He says it’s year 0013. Says “we scientists should avoid Jesus Christ”, and so there is no reason to use a Christian calendar.
Has recently re-started C programming and is starting phylogeny algorithms development again! Is working on software to reconstruct trees on one million leaves.
MISHIMA2 has recently been developed by Kryukov. He has an upcoming Springer book “Introduction to Evolutionary Genomics.”
First story: Matsunami and Saitou, Vertebrate Paralogous Conserved Noncoding Sequences May Be Related to Gene Expressions in Brain
Conserve non-coding sequences (CNSs). Examples of CNSs: canditate cis-regulatory elements. CNS found in HOX cluster– JME. Paralogous coding and non-coding segments. Candidates for followup.
Ohno– book “Evolution by Gene Duplication” He was the one who proposed “junk DNA” term. Very nice Japanese put-down of ENCODE results– “if we don’t see evolutionary conservation then I don’t think that we can assign function.”
Methods:
Di, Tri, and Tetra- block definition of orthologous genes. Some genes can be missing.
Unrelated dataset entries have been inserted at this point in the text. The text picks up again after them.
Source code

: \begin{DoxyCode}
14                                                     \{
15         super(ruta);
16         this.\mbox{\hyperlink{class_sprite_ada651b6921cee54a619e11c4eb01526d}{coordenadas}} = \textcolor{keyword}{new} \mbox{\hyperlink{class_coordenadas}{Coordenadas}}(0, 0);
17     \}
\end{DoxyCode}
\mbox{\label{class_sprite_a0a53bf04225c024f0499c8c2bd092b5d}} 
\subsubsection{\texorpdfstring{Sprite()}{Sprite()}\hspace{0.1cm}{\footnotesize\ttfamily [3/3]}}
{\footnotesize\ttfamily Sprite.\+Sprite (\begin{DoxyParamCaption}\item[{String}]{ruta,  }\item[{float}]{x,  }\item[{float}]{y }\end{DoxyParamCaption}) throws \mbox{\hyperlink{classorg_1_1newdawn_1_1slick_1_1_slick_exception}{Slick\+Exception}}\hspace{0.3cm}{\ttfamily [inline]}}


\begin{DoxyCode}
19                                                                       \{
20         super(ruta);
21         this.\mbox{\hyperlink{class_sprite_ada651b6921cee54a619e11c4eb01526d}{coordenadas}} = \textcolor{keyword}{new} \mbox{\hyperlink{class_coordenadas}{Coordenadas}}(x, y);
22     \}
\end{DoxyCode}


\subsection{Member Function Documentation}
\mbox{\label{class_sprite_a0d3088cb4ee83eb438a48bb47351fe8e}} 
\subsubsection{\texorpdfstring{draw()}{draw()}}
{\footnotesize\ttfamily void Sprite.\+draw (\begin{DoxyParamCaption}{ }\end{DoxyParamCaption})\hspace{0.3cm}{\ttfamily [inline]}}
Once they find these, they perform blast to find paralogous CNS-harboring genes. Fewer pairs of CNS than protein-coding ones. They find many transcription factor binding sites. Example of regulation near FOXP1/2.
Look at GO annotation enrichment. Also, two-fold increase of CNS in brain.
Compare primates and rodents. Where are some lineage-specific conservation of non-coding sequence. Motivated by similarity on the protein level, but clear phenotypic differences.
In some cases, see very high conservation very close to identified CNS. 4-5% of our genome. Compare to human SNP- HapMap. Higher conservation than SNPs. They are more abundant in intronic regions rather than intergenic regions.
Then compare orthologs– skipped though. See some genes that have both ultra conserved elements and primate-specific CNS. These are statistically significantly enriched.
Story 3: Babarinde (from Nigeria) and Saitou. Expand this work to carnivores and cetartiodactyl lineagaes.
Under revision at GBE, so I’m not going to take notes.
Story 4: Hettiarachici and Saitou. Plants.
Not submitted, so I’m not going to take notes. But whoa, pretty neat differences between mono- and dicots, as well as grasses.
Post talk meeting: was fun. He definitely thinks that NJ is the best way to reconstruct tree topologies, although ML has its role as a way to optimize branch lengths (!). I pried him about this, but he didn’t seem to have any clear reason other than computational efficiency.